Sunday, March 11, 2007

A Poem for Spring

Among my collection of vintage books is one very tiny one from 1844 entitled The Bouquet of Flowers. I am so very anxious for Spring to arrive! I long to see the little crocus bloom and watch the birds building their nests. In my pondering, I pulled this little book out today and thumbed through it's pages. In the introduction, there is the loveliest poem and I thought you might enjoy it with me.

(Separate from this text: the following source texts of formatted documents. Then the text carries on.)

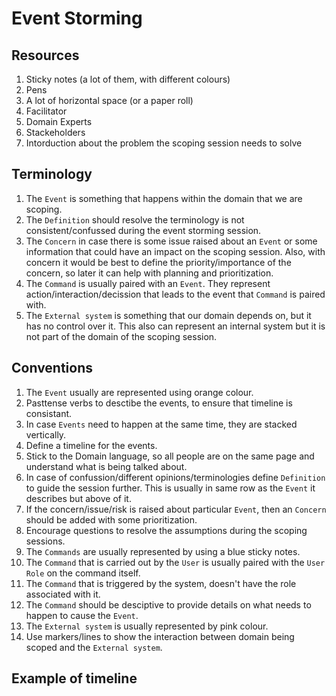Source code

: # Event Storming

## Resources

1. Sticky notes (a lot of them, with different colours)
2. Pens  
3. A lot of horizontal space (or a paper roll)
4. Facilitator
5. Domain Experts
6. Stackeholders
7. Intorduction about the problem the scoping session needs to solve

## Terminology

1. The `Event` is something that happens within the domain that we are scoping.
2. The `Definition` should resolve the terminology is not consistent/confussed during the event storming session.
3. The `Concern` in case there is some issue raised about an `Event` or some information that could have an impact on the scoping session. Also, with concern it would be best to define the priority/importance of the concern, so later it can help with planning and prioritization.
4. The `Command` is usually paired with an `Event`. They represent action/interaction/decission that leads to the event that `Command` is paired with.
5. The `External system` is something that our domain depends on, but it has no control over it. This also can represent an internal system but it is not part of the domain of the scoping session.

## Conventions

1. The `Event` usually are represented using orange colour.
2. Pasttense verbs to desctibe the events, to ensure that timeline is consistant.
3. In case `Events` need to happen at the same time, they are stacked vertically.
4. Define a timeline for the events.
5. Stick to the Domain language, so all people are on the same page and understand what is being talked about.
6. In case of confussion/different opinions/terminologies define `Definition` to guide the session further. This is usually in same row as the `Event` it describes but above of it.
7. If the concern/issue/risk is raised about particular `Event`, then an `Concern` should be added with some prioritization.
8. Encourage questions to resolve the assumptions during the scoping sessions.
9. The `Commands` are usually represented by using a blue sticky notes.
10. The `Command` that is carried out by the `User` is usually paired with the `User Role` on the command itself.
11. The `Command` that is triggered by the system, doesn't have the role associated with it.
12. The `Command` should be desciptive to provide details on what needs to happen to cause the `Event`.
13. The `External system` is usually represented by pink colour.
14. Use markers/lines to show the interaction between domain being scoped and the `External system`.

## Example of timeline

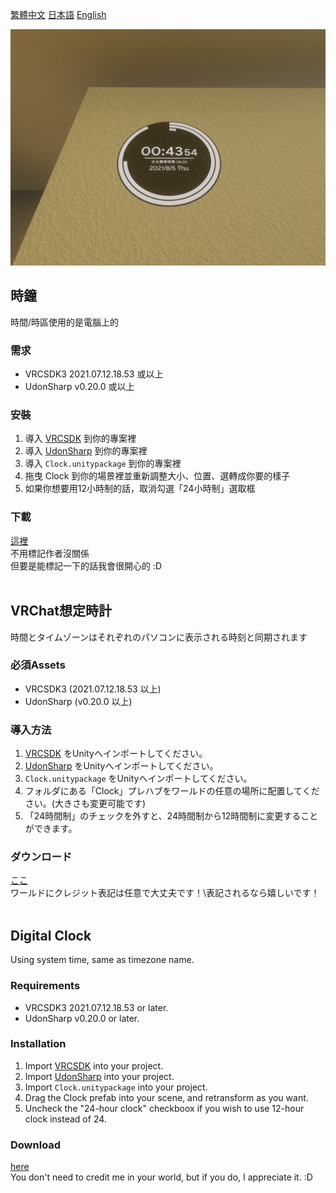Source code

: [繁體中文](#zht)
[日本語](#jpn)
[English](#eng)

![clock image](image.png)

<div id="zht">

## 時鐘
時間/時區使用的是電腦上的

### 需求
* VRCSDK3 2021.07.12.18.53 或以上
* UdonSharp v0.20.0 或以上

### 安裝
1. 導入 [VRCSDK](https://vrchat.com/home/download) 到你的專案裡
2. 導入 [UdonSharp](https://github.com/MerlinVR/UdonSharp) 到你的專案裡
3. 導入 `Clock.unitypackage` 到你的專案裡
4. 拖曳 Clock 到你的場景裡並重新調整大小、位置、選轉成你要的樣子
5. 如果你想要用12小時制的話，取消勾選「24小時制」選取框

### 下載
[這裡](https://github.com/kamiya10/vrchat-stuff/raw/main/CircleClock/Clock.unitypackage)\
不用標記作者沒關係\
但要是能標記一下的話我會很開心的 :D
<br/><br/>
</div>

<div id="jpn">

## VRChat想定時計
時間とタイムゾーンはそれぞれのパソコンに表示される時刻と同期されます

### 必須Assets
* VRCSDK3 (2021.07.12.18.53 以上)
* UdonSharp (v0.20.0 以上)

### 導入方法
1. [VRCSDK](https://vrchat.com/home/download) をUnityへインポートしてください。
2. [UdonSharp](https://github.com/MerlinVR/UdonSharp) をUnityへインポートしてください。
2. `Clock.unitypackage` をUnityへインポートしてください。
3. フォルダにある「Clock」プレハブをワールドの任意の場所に配置してください。(大きさも変更可能です)
4. 「24時間制」のチェックを外すと、24時間制から12時間制に変更することができます。

### ダウンロード
[ここ](https://github.com/kamiya10/vrchat-stuff/raw/main/CircleClock/Clock.unitypackage)\
ワールドにクレジット表記は任意で大丈夫です！\表記されるなら嬉しいです！
<br/><br/>
</div>

<div id="eng">

## Digital Clock
Using system time, same as timezone name.

### Requirements
* VRCSDK3 2021.07.12.18.53 or later.
* UdonSharp v0.20.0 or later.

### Installation
1. Import [VRCSDK](https://vrchat.com/home/download) into your project.
2. Import [UdonSharp](https://github.com/MerlinVR/UdonSharp) into your project.
3. Import `Clock.unitypackage` into your project.
4. Drag the Clock prefab into your scene, and retransform as you want.
5. Uncheck the "24-hour clock" checkboox if you wish to use 12-hour clock instead of 24.

### Download
[here](https://github.com/kamiya10/vrchat-stuff/raw/main/CircleClock/Clock.unitypackage)\
You don't need to credit me in your world, but if you do, I appreciate it. :D

</div>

Are not flowers the earliest gift of love?
Do they not, mutely eloquent, oft speak
For absent or for trembling hearts, and bear
Kisses and sighs on their perfumed lips,
And worlds of thoughts and fancies in their tears,
Touched by the rainbow's dyes? Have ye ne'er
prized
Soe token flower -- and early rose -- a bunch
Of young Spring's first and sweetest violets,
culled
And given into yours by hands so dear,
That all flowers seemed grown holier from that time?
Have you ne'er hoarded such a simple gift,
Ay, through long years, e'en when each shrunken
leaf
Bore not a semblance to the thing it was,
And the soft fragrance, that had once been there,
Had changed from sweet to noisome, -- and e'en
then,
For very fondness, could not fling away
Those dim and faded records of the past,
But laid the frail things in their wonted place,
To gaze, and dream, and weep upon again?